GM To Sell SUVs in Suzuki Japan Showrooms
TOKYO January 30, 2003; Lindsay Whipp writing for Bloomberg reported that General Motors Corp. will start selling sport-utility vehicles at Suzuki Motor Corp. outlets after sales of a jointly produced car fell 44 percent short of targets, renewing efforts to break into the world's No. 2 auto market.
General Motors will start selling the Trailblazer mid-size light truck in Japanese outlets of Suzuki, Japan's largest maker of minicars, in February, according to Suzuki executives. The companies expect to sell about 500 of the vehicles annually.
The Detroit-based automaker is searching for roles for its Asian alliance partners, which include Suzuki and recently acquired assets of Korea's Daewoo Motor Co. Investors say a return to joint sales efforts is cheaper and less risky for both General Motors and Suzuki than trying to co-produce new models.
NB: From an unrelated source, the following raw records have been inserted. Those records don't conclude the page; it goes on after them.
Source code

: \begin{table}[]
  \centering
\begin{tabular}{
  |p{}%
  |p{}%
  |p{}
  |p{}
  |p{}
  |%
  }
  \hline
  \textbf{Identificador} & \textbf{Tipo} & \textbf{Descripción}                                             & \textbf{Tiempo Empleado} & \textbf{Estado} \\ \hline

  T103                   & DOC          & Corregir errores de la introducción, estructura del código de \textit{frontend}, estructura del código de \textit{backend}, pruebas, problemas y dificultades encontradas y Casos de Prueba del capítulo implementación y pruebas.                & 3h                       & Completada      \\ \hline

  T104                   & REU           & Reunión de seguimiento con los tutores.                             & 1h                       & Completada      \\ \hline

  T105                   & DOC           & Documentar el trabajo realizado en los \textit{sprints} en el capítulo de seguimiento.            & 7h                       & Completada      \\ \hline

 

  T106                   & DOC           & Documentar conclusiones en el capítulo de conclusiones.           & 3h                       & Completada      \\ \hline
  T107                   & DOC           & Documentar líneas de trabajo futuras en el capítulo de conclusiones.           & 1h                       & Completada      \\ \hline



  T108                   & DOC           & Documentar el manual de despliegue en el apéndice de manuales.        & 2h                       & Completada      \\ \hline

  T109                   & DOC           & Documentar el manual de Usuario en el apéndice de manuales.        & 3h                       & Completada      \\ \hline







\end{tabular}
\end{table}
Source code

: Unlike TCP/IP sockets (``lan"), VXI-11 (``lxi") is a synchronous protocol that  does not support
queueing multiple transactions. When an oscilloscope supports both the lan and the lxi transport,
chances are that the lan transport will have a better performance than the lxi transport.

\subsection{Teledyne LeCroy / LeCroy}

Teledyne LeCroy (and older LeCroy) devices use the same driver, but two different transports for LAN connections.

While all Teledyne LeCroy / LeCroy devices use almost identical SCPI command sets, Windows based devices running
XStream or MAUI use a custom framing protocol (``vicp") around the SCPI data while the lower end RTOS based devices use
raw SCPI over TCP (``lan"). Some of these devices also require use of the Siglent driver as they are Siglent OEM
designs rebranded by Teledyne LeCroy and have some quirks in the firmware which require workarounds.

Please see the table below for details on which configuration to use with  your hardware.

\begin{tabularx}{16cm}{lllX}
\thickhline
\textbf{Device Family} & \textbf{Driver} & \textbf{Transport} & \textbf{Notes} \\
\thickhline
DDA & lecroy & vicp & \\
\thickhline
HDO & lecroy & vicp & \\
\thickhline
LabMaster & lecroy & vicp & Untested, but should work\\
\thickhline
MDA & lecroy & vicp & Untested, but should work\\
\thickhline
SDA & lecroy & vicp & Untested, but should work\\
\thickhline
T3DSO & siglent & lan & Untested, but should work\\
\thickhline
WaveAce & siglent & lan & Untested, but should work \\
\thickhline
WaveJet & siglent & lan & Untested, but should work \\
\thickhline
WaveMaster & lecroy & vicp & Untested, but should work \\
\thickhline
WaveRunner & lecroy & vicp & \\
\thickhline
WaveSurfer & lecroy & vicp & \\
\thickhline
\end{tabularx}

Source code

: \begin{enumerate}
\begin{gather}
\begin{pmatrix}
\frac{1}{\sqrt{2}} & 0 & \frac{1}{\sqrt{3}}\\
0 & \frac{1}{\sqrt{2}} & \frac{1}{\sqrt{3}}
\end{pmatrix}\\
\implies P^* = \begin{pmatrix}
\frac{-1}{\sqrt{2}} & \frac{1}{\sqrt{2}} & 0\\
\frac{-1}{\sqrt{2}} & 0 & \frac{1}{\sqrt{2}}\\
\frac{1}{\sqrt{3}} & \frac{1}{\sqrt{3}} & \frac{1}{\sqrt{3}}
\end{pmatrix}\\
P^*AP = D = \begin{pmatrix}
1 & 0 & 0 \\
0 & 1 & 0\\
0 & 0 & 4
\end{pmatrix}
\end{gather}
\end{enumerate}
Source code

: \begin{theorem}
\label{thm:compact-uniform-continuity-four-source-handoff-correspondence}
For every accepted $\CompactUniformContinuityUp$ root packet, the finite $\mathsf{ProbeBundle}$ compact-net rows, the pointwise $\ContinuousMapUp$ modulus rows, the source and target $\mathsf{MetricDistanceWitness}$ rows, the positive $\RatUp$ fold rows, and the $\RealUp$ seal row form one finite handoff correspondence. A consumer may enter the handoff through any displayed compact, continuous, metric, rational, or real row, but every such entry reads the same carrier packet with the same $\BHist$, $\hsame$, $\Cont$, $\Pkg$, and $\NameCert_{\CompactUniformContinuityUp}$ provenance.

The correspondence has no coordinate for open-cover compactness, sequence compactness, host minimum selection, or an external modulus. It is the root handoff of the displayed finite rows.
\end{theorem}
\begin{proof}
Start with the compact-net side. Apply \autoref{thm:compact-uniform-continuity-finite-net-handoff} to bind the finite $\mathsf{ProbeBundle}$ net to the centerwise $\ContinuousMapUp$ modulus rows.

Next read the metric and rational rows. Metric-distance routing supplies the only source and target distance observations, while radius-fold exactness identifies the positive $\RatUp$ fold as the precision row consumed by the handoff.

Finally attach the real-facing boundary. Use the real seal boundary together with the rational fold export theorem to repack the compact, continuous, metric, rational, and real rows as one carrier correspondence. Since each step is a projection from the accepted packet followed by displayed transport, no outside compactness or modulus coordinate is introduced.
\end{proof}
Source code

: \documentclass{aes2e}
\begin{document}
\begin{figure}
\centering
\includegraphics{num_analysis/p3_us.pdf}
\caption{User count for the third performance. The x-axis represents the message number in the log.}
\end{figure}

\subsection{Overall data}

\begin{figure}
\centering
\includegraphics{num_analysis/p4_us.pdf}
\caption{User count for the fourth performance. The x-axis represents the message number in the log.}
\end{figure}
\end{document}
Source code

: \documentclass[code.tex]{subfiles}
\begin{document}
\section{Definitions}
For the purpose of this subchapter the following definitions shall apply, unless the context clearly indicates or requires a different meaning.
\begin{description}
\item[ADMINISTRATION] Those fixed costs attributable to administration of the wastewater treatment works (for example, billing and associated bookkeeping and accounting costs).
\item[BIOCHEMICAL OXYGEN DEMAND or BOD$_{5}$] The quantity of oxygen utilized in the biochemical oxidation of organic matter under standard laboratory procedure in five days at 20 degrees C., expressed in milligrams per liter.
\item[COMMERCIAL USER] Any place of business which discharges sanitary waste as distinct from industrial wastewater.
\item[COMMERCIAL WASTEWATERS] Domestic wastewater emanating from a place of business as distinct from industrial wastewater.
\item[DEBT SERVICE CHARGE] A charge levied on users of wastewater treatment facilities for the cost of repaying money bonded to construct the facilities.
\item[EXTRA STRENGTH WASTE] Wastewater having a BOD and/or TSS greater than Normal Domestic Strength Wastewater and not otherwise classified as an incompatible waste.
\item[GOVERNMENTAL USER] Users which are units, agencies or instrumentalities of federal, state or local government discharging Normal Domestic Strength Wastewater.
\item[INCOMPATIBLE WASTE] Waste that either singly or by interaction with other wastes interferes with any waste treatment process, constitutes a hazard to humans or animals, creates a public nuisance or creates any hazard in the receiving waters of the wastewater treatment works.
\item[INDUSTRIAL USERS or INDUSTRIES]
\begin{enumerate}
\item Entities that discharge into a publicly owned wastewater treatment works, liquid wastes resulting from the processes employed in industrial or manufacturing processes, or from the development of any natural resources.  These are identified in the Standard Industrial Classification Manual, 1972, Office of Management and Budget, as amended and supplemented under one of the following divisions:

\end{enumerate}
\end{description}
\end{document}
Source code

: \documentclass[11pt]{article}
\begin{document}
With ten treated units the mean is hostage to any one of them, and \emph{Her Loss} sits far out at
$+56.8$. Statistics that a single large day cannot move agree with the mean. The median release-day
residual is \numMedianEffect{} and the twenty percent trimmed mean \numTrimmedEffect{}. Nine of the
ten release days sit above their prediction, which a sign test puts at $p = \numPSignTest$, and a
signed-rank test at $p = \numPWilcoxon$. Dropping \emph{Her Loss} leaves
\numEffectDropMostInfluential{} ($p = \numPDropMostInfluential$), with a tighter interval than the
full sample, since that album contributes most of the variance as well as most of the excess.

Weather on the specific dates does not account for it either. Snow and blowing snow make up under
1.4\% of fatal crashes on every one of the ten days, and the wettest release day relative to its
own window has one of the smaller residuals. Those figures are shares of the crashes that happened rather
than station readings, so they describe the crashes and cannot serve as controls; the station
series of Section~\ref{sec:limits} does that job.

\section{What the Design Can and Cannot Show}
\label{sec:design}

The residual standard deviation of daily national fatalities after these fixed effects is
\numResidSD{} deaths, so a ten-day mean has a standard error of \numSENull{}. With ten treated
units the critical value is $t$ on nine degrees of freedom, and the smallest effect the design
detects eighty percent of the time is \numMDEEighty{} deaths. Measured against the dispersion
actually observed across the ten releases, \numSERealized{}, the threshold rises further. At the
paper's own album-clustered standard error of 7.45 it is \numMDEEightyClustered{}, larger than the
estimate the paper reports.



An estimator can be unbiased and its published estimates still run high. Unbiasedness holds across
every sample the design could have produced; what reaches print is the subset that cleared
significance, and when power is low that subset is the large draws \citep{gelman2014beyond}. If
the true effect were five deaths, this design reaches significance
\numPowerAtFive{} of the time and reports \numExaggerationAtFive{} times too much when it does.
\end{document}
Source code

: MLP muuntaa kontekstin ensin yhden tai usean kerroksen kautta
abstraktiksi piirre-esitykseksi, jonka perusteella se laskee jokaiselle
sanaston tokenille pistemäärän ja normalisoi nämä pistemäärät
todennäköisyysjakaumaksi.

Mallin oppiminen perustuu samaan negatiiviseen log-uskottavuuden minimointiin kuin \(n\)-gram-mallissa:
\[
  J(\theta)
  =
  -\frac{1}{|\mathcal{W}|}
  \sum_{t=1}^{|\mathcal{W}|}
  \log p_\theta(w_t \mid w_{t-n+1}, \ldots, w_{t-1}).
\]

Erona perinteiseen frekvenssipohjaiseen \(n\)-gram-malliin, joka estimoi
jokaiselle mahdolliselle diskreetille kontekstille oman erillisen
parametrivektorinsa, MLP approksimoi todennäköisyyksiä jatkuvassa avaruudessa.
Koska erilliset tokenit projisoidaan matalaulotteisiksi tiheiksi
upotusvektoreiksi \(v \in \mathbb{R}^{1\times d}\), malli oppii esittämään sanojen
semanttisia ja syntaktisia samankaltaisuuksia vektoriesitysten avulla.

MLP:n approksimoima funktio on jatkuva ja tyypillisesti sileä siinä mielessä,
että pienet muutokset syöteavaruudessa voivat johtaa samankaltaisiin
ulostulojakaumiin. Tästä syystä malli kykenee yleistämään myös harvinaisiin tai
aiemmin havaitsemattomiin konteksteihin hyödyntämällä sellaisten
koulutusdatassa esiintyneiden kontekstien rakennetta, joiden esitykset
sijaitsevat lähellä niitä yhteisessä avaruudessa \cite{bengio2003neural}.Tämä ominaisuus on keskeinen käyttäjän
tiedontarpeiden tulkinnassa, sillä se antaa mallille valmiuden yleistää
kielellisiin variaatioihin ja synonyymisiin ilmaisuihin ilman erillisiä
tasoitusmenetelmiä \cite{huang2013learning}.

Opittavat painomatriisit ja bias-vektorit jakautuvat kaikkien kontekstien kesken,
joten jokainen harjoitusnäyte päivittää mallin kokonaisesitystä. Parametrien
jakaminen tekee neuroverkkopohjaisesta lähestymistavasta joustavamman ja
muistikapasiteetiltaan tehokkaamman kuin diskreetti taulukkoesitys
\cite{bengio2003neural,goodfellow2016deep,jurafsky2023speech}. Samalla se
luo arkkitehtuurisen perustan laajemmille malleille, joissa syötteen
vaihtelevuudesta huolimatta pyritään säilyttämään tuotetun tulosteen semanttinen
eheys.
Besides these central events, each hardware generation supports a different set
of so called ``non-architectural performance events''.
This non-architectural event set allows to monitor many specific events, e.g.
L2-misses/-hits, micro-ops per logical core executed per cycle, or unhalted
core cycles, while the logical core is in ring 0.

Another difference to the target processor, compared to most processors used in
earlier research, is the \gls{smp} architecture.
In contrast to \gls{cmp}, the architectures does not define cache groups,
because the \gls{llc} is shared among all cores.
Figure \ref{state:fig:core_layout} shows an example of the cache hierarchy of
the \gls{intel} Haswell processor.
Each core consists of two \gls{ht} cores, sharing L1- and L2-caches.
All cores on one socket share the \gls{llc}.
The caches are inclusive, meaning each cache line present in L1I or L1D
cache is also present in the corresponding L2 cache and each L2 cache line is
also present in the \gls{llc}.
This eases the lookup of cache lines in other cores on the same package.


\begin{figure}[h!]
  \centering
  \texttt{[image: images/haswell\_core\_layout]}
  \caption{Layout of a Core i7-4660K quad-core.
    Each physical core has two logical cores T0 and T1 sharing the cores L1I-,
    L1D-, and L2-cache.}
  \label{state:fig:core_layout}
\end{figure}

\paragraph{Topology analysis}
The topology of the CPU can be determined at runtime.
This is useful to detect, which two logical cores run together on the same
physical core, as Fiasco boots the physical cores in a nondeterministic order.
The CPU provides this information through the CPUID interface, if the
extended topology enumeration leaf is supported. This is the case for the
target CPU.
"I don't really see much point in GM and Suzuki jointly developing models," said Akihide Kinugawa, who helps manage 20 billion yen ($169 million) at T&D Asset Management, including shares in Nissan Motor Co. and Mazda Motor Corp. "It's a good idea for Suzuki to be under the umbrella of a large automaker as it's increasingly difficult to stay independent at that size."
General Motors and Suzuki had planned to sell about 20,000 units of the 1.3- and 1.5 liter Cruze compact a year in Japan. Sales of the new model totaled 11,088 in its first year as buyers opted instead for Honda Motor Co.'s Fit and Nissan Motor Co.'s March, which sold for about a fifth cheaper.
Cruze sales, in General Motors' Auto World outlets are "not meeting our expectations by any stretch," said Fritz Henderson, president of General Motors Asia-Pacific business.
General Motors, the world's biggest automaker, sold 7,749 vehicles in Japan last year, excluding its European Opel and Saab brands. The automaker's own brands account for about 1.5 percent of Japan's import market which itself amounts to less than nine percent of auto sales in the country. Toyota Motor Corp., by contrast, has about 40 percent of the Japanese domestic market and more than 10 percent of U.S. auto sales.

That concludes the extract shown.